I am sorry if I'm asking a lot of questions, but i have been given a LOT of GREAT advise, i will follow/learn from those who have been down that road before. Iv gotten to where i look at things in the perspective of "you get what you pay for" and skimping on things can and most often DO lead to negative consequences. So following yaws advise, I'm dropping the hydraulic drive option and going conventional. "Why reinvent the wheel?" as the saying goes.

I still may run hydraulics for the carriage drive and maybe for the raise/lower, unless 12 vdc would be better. Which is where the question of chain/sprocket or pulley/belt comes to play.  
Now that I'm not going hydraulic drive for the band, which would be recommended, chain and sprocket drive or belt and pulley drive?
 
I'm sure, after reading a few replies, that more than 1 belt, and assuming more than 1 sprocket will be required on the drive wheel. Going chain, if something happens, i could go to tractor supply for the weekend break downs, or the john deere dealer during the week days and get chain and possibly sprocket.
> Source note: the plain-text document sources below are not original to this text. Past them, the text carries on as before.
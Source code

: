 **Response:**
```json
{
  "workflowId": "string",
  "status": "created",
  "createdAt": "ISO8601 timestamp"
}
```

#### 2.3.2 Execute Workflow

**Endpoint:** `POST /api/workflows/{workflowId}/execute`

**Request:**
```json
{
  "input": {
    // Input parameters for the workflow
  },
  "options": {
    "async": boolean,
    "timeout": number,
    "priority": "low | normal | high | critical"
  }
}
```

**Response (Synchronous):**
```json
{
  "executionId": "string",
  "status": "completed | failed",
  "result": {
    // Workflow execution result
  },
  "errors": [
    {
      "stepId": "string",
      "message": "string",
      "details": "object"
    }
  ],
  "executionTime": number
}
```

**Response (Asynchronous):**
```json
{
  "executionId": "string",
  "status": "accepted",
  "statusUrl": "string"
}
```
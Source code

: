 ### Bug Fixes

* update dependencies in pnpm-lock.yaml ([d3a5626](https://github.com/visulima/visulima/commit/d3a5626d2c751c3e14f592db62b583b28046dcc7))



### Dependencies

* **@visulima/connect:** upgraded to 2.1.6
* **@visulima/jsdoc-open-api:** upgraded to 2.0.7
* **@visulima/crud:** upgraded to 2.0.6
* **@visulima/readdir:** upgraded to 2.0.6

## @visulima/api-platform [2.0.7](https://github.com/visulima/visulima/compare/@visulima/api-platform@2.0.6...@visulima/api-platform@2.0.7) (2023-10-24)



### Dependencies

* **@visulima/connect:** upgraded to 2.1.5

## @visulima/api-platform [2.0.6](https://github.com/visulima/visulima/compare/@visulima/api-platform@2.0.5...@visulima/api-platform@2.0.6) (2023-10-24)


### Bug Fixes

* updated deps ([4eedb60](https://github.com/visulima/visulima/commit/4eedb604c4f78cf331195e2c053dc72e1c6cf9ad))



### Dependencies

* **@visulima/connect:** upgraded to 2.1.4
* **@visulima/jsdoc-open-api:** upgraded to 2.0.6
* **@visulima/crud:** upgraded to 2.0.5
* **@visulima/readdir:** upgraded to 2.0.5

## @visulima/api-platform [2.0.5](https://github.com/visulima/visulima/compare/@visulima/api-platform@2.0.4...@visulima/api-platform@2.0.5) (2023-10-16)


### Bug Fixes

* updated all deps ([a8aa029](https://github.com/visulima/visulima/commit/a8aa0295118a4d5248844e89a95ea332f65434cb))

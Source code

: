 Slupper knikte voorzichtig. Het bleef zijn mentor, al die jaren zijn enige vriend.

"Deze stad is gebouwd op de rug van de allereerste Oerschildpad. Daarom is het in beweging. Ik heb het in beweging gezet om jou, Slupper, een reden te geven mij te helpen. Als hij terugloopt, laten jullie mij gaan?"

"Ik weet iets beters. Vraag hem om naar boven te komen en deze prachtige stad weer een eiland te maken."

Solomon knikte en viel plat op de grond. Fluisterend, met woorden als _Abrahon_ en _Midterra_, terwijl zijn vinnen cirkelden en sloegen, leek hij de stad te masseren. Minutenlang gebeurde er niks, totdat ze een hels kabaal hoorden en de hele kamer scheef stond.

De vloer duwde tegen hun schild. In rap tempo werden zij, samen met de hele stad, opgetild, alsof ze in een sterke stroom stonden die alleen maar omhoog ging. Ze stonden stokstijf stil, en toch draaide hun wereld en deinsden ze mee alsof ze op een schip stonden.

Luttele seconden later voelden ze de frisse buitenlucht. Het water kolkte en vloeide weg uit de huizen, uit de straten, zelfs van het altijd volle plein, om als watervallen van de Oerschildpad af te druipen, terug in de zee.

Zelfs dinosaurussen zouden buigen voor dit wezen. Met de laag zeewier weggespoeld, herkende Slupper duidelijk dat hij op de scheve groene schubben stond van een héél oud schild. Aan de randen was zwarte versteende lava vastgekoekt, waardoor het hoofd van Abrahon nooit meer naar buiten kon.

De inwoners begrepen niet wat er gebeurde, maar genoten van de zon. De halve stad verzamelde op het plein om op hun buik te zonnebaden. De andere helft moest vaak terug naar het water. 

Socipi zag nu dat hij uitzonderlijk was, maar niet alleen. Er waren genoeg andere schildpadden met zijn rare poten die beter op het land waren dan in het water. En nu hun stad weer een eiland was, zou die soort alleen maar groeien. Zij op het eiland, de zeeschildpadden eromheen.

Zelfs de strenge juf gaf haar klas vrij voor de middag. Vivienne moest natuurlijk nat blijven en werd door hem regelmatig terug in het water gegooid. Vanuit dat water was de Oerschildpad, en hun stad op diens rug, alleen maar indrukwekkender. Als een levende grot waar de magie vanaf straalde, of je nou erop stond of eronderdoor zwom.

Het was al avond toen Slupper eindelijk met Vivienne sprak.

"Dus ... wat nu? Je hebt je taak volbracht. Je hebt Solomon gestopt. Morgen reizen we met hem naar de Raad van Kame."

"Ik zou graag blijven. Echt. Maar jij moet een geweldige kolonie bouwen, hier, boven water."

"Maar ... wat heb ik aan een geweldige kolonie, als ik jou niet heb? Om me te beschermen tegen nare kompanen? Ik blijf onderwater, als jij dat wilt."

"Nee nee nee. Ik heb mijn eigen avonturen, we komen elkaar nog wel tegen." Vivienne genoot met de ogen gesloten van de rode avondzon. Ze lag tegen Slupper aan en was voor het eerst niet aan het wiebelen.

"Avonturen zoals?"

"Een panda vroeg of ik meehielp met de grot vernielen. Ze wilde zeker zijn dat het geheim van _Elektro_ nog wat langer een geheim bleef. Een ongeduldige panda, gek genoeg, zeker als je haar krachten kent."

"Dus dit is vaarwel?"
Which is why I'm leaning to chain/sprocket. 
Belts, i fear will have to be custom ordered, unless i build to what i can get locally at napa or john deere, or even the big rig service/parts centers locally, IF they even carry in stock the size (diameter/thickness, not length so much) belt. Im assuming and probably correct in my assumption, that normal automotive belts wont hold up to the stresses that will be encountered. But iv been wrong many times before on things. That is how we learn, form our mistakes. 

Again, Thank You all for your help and advice.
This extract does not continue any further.